MASTURBATION FOREVER!

Masturbation is defined as any kind of sexual stimulation that does not include coitus. This means touching oneself on the breasts, genitals, or any other part of the body in a way that is intended to elicit sexual feelings or sensations. To keep masturbation interesting, people not only use hands, vibrators, dildos, or other sex toys, but add an astounding variety of objects including feathers, rubber gloves, whipped cream and other foodstuffs, cat-o-nine-tails, even whips and other instruments and apparatus traditionally used in S/M games. There is also mutual masturbation, in which a couple stimulates each other with or without having intercourse. What does this mean for lesbians who have very real and sexually rewarding experiences? Or for gay men, or even for heterosexual couples who

do everything but put a penis in the vagina or anus? Aren’t they having sex? Perhaps there is no such thing as masturbation—just sex with or without intercourse.
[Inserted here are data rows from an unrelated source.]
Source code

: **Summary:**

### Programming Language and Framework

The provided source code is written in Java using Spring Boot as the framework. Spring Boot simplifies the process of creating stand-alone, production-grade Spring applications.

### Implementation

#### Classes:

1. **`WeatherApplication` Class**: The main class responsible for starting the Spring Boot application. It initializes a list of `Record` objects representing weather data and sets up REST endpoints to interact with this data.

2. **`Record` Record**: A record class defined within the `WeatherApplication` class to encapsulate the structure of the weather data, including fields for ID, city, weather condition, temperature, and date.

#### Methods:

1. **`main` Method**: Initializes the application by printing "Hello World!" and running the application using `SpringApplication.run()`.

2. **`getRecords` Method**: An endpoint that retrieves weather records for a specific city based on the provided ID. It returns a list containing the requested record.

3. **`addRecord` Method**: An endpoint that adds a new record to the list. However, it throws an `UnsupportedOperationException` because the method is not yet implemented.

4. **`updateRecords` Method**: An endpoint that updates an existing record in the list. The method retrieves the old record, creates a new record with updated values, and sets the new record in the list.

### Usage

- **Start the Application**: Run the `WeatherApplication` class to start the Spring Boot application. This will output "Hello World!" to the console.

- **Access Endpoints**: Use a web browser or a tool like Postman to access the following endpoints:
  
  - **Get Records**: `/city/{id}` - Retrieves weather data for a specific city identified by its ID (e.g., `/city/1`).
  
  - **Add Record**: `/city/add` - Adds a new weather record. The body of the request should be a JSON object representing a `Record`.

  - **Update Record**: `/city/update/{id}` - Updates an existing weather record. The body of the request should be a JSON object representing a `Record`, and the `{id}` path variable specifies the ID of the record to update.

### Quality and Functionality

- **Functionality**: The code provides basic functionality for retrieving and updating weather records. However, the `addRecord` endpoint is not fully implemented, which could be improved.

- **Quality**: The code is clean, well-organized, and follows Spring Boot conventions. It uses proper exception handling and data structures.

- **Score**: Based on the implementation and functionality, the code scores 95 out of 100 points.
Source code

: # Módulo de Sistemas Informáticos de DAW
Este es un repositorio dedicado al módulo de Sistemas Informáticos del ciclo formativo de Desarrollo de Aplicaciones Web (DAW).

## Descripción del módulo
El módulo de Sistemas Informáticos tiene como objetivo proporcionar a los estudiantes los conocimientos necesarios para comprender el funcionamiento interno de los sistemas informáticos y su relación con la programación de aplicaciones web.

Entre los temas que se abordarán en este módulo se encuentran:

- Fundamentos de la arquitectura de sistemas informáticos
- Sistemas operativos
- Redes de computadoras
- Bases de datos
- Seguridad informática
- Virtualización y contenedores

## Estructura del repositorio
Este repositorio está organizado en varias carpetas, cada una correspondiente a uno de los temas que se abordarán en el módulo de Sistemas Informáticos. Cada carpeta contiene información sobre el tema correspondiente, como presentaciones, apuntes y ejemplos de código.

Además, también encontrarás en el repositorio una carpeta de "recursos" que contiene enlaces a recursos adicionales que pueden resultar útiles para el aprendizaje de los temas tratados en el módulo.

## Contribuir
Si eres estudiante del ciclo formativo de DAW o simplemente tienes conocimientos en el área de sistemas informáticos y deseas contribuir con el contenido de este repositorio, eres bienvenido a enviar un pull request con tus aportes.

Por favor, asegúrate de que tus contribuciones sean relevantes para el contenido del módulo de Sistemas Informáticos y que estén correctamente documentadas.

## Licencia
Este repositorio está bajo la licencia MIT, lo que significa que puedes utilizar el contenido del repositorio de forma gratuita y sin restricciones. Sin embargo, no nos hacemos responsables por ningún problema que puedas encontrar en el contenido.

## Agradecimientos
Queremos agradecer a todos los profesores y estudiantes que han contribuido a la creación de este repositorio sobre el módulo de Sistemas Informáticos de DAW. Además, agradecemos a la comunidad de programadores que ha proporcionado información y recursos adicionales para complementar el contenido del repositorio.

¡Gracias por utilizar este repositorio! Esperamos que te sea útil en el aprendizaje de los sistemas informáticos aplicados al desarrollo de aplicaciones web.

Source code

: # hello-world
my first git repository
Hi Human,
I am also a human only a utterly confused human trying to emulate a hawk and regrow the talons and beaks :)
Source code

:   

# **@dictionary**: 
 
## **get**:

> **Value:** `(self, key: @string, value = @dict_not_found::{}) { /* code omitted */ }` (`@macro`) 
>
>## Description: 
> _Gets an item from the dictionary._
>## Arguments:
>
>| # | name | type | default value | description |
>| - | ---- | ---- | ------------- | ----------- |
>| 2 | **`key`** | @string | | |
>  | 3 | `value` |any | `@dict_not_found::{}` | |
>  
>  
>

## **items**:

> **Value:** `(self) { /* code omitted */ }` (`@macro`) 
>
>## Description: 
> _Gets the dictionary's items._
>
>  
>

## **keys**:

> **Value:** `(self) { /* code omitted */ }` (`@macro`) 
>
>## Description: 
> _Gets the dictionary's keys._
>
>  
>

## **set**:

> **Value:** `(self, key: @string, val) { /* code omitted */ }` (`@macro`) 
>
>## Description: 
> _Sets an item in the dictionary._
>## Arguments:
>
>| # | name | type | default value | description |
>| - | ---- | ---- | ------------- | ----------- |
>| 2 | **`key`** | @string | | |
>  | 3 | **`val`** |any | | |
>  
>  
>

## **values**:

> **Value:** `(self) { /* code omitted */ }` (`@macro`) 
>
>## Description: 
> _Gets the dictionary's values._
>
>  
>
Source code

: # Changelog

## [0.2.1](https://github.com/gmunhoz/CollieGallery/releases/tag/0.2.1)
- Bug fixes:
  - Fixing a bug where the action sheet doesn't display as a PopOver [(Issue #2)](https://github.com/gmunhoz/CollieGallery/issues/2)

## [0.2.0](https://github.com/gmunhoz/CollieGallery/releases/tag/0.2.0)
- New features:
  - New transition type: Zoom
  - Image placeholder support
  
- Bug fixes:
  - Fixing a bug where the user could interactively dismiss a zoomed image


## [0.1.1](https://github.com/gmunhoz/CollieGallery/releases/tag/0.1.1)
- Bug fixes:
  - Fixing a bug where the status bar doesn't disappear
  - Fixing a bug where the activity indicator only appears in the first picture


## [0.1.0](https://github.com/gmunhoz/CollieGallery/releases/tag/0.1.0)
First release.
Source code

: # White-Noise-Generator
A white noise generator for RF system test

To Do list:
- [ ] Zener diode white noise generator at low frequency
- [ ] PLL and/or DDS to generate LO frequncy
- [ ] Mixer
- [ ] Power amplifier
Numerous studies have shown that for many women, masturbation results in orgasm more reliably than does intercourse, and typically it produces stronger orgasms to boot. Masturbation has count less benefits. It helps you to discover the types of stimulation you like best. You’re in complete control of the amount and type of stimulation that you prefer. You don’t need contraception or STD protection. It is sex when you want it, and it can provide stress reduction, menstrual cramp relief, and even a cardiovascular workout if you do it for a long enough period of time and have many orgasms. Sexual activity produces the body’s natural opiate, endorphins, as well as hormones that can enhance mood and increase a sense of well-being. Some people masturbate to increase their desire for sex. As Truman Capote once said, “You don’t have to dress up for it.”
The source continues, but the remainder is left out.